ABC

Satu Dekade Tsunami, Pembangunan Ekonomi di Aceh Masih Lambat

Tahun ini, tragedi tsunami yang menimpa Aceh genap berusia 10 tahun. Selama satu dekade pula, belum ada investasi besar yang masuk ke tanah rencong, begitu kata mantan Kepala Badan Rehabilitasi dan Rekonstruksi (BRR) Aceh-Nias, Kuntoro Mangkusubroto. 

Dibentuk tahun 2005, BRR pimpinan Kuntoro bertugas selama 4 tahun dengan kantor pusat di Banda Aceh.

Dengan anggaran 7,2 milyar dolar, lembaga ini disebut-sebut telah menjalankan salah satu program kemanusiaan terbesar dalam sejarah.

Seorang pria tengah memandangi puing-puing rumah yang hancur akibat tsunami. Pembangunan ekonomi yang berjalan lambat di Aceh justru berpangkal dari program pemulihan pasca bencana itu sendiri. (Foto: AFP, arsip)

Namun sayangnya, anggaran besar itu ternyata dinilai tak mampu mendongkrak perekonomian Aceh.

“Belum ada investasi besar di Aceh yang masuk. Belum ada kebun baru, pertambangan baru,” ujar Profesor Kuntoro.

Lulusan Universitas Stanford di Amerika Serikat ini melanjutkan, “Aceh masih mengimpor ekonomi, barang keluar aceh jumlahnya tidak signifikan.”

Berbicara dalam sebuah forum jurnalis asing di Jakarta, ia-pun mengungkapkan salah satu penyesalannya purna tugas BRR.

“Yang saya sesalkan, apa yang saya bangun di Aceh, sistem yang saya tinggalkan, mereka tak lagi menggunakannya. Saya menyesal tak memberi mereka pemahaman terhadap sistem itu, sistem yang bisa membantu mereka untuk berkembang lebih jauh,” ungkap sang Profesor.

Di sisi lain, pembangunan ekonomi yang berjalan lambat di Aceh justru berpangkal dari program pemulihan pasca bencana itu sendiri.

Dijumpai dalam forum yang sama, aktivis sosial asal Aceh, Muslahuddin Daud, mengutarakan, “Ada ketidaksinambungan antara rekonstruksi pasca tsunami dengan pembangunan normal di Aceh.”

“Rekonstruksi tak terlalu mendorong perekonomian di Aceh. Para pebisnis tak melihat Aceh sebagai peluang yang menarik karena mereka belum melihat adanya stabilitas di Aceh,” jelasnya.

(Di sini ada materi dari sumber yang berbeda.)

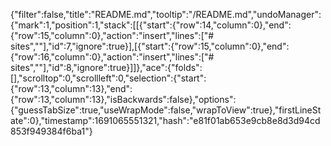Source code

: {"filter":false,"title":"README.md","tooltip":"/README.md","undoManager":{"mark":1,"position":1,"stack":[[{"start":{"row":14,"column":0},"end":{"row":15,"column":0},"action":"insert","lines":["# sites",""],"id":7,"ignore":true}],[{"start":{"row":15,"column":0},"end":{"row":16,"column":0},"action":"insert","lines":["# sites",""],"id":8,"ignore":true}]]},"ace":{"folds":[],"scrolltop":0,"scrollleft":0,"selection":{"start":{"row":13,"column":13},"end":{"row":13,"column":13},"isBackwards":false},"options":{"guessTabSize":true,"useWrapMode":false,"wrapToView":true},"firstLineState":0},"timestamp":1691065551321,"hash":"e81f01ab653e9cb8e8d3d94cd853f949384f6ba1"}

Kuntoro Mangkusubroto, mantan Kepala Badan Rehabilitasi dan Rekonstruksi (BRR) Aceh-Nias. “Aceh masih mengimpor ekonomi, barang keluar aceh jumlahnya tidak signifikan,” katanya. (Foto: Nurina Savitri)

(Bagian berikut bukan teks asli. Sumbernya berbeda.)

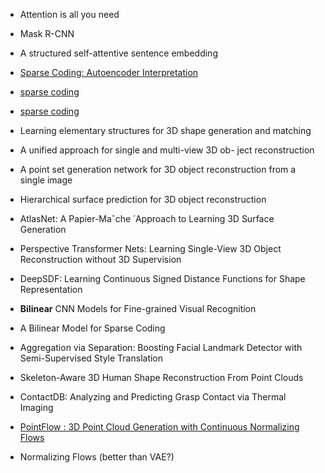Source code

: - Attention is all you need

- Mask R-CNN

- A structured self-attentive sentence embedding

- [Sparse Coding: Autoencoder Interpretation](https://www.cnblogs.com/tornadomeet/archive/2013/04/13/3018393.html)
- [sparse coding](https://www.cnblogs.com/tornadomeet/archive/2013/04/13/3018393.html)
- [sparse coding](http://ufldl.stanford.edu/tutorial/unsupervised/SparseCoding/)


- Learning elementary structures for 3D shape generation and matching
- A unified approach for single and multi-view 3D ob- ject reconstruction
- A point set generation network for 3D object reconstruction from a single image
- Hierarchical surface prediction for 3D object reconstruction
- AtlasNet: A Papier-Maˆche ́ Approach to Learning 3D Surface Generation

- Perspective Transformer Nets: Learning Single-View 3D Object Reconstruction without 3D Supervision

- DeepSDF: Learning Continuous Signed Distance Functions for Shape Representation

- **Bilinear** CNN Models for Fine-grained Visual Recognition

- A Bilinear Model for Sparse Coding

- Aggregation via Separation: Boosting Facial Landmark Detector with Semi-Supervised Style Translation

- Skeleton-Aware 3D Human Shape Reconstruction From Point Clouds

- ContactDB: Analyzing and Predicting Grasp Contact via Thermal Imaging

- [PointFlow : 3D Point Cloud Generation with Continuous Normalizing Flows](https://github.com/stevenygd/PointFlow)

- Normalizing Flows (better than VAE?)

Ada beberapa hal yang dipandang berkontribusi dalam masalah ini.

“Selama 5 tahun belakangan, warga Aceh termanjakan dengan bantuan. Kondisi inipun berlaku di level pemeritah, yang nyatanya tidak berfungsi sebagai fasilitator,” kemuka Muslahuddin.

Profesor Kuntoro-pun menimpali, “Apa yang terjadi di Aceh saat ini adalah sebuah proses normal pasca konflik berdarah. Paling nggak butuh 10 tahun untuk mereka belajar memerintah dengan baik.”

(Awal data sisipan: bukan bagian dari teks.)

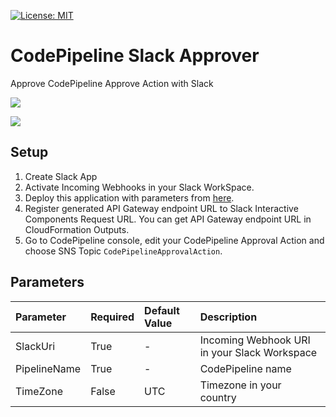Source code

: [![License: MIT](https://img.shields.io/badge/License-MIT-yellow.svg)](https://opensource.org/licenses/MIT)

# CodePipeline Slack Approver

Approve CodePipeline Approve Action with Slack

![](https://github.com/ykarakita/code-pipeline-slack-approver/raw/master/images/screen_shot_01.png)

![](https://github.com/ykarakita/code-pipeline-slack-approver/raw/master/images/screen_shot_03.png)

## Setup
1. Create Slack App
1. Activate Incoming Webhooks in your Slack WorkSpace.
1. Deploy this application with parameters from [here](https://serverlessrepo.aws.amazon.com/applications/arn:aws:serverlessrepo:us-east-1:524176662322:applications~CodePipelineSlackApprover).
1. Register generated API Gateway endpoint URL to Slack Interactive Components Request URL. You can get API Gateway endpoint URL in CloudFormation Outputs.
1. Go to CodePipeline console, edit your CodePipeline Approval Action and choose SNS Topic `CodePipelineApprovalAction`.

## Parameters
| Parameter | Required | Default Value | Description |
| :--- | :--- | :--- | :--- |
| SlackUri | True | - | Incoming Webhook URI in your Slack Workspace |
| PipelineName | True | - | CodePipeline name |
| TimeZone | False | UTC | Timezone in your country |

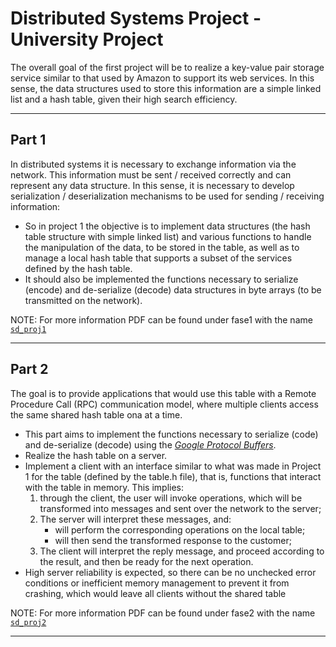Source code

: # Distributed Systems Project - University Project

The overall goal of the first project will be to realize a key-value pair storage service similar to that used by Amazon to support its web services. In this sense, the data structures used to store this information are a simple linked list and a hash table, given their high search efficiency.

----------------------------------
## Part 1

In distributed systems it is necessary to exchange information via the network. This information must be sent / received correctly and can represent any data structure. In this sense, it is necessary to develop serialization / deserialization mechanisms to be used for sending / receiving information:
* So in project 1 the objective is to implement data structures (the hash table structure with simple linked list) and various functions to handle the manipulation of the data, to be stored in the table, as well as to manage a local hash table that supports a subset of the services defined by the hash table.
* It should also be implemented the functions necessary to serialize (encode) and de-serialize (decode) data structures in byte arrays (to be transmitted on the network).

NOTE: For more information PDF can be found under fase1 with the name [`sd_proj1`](part1/sd_proj1.pdf)

----------------------------------
## Part 2

The goal is to provide applications that would use this table with a Remote Procedure Call (RPC) communication model, where multiple clients access the same shared hash table ona at a time.

* This part aims to implement the functions necessary to serialize (code) and de-serialize (decode) using the [*Google Protocol Buffers*](https://github.com/protobuf-c/protobuf-c).
* Realize the hash table on a server.
* Implement a client with an interface similar to what was made in Project 1 for the table (defined by the table.h file), that is, functions that interact with the table in memory. This implies:
    1. through the client, the user will invoke operations, which will be transformed into messages and sent over the network to the server;
    2. The server will interpret these messages, and: 
        * will perform the corresponding operations on the local table;
        * will then send the transformed response to the customer;
    3. The client will interpret the reply message, and proceed according to the result, and then be ready for the next operation.
* High server reliability is expected, so there can be no unchecked error conditions or inefficient memory management to prevent it from crashing, which would leave all clients without the shared table

NOTE: For more information PDF can be found under fase2 with the name [`sd_proj2`](part2/sd_proj2.pdf)

----------------------------------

Ia bahkan menuturkan, “Investasi yang kurang maju di Aceh menurut saya ada hubungannya dengan penerapan hukum syariah di sana. Para pengusaha besar berpikir ulang untuk masuk ke Aceh karena banyaknya batasan dalam hukum syariah.”

Muslahuddin Daud, aktivis sosial asal Aceh. “Rekonstruksi tak terlalu mendorong perekonomian di Aceh. Para pebisnis tak melihat Aceh sebagai peluang yang menarik karena mereka belum melihat adanya stabilitas di Aceh,” jelasnya. (Foto: Nurina Savitri)

Baik Kuntoro dan Muslahuddin lantas mencontohkan sektor pariwisata sebagai bidang yang paling terdampak akibat penerapan hukum syariah.

Meski demikian, potensi konflik berdarah seperti era sebelum perdamaian, diperkirakan tak akan kembali menghantui Tanah Rencong.

“Saya tak melihat gejala apapun yang bisa membuat potensi konflik kembali ke Aceh,” uajr Muslahuddin.

Sementara Sydney Jones, Direktur Institut Analisa Kebijakan Konflik di Jakarta yang juga peneliti terorisme di Asia Tenggara, ketika ditemui pada forum ‘10 Tahun Tsunami’ yang juga dihadiri Kuntoro dan Muslahuddin, mengutarakan, “Kemungkinan untuk kembali ke situasi konflik sangat kecil, karena kelompok GAM sangat mahir memainkan peran mereka dalam politik Aceh saat ini. Setidaknya saya tak melihat adanya potensi konflik dalam jangka pendek maupun menengah.”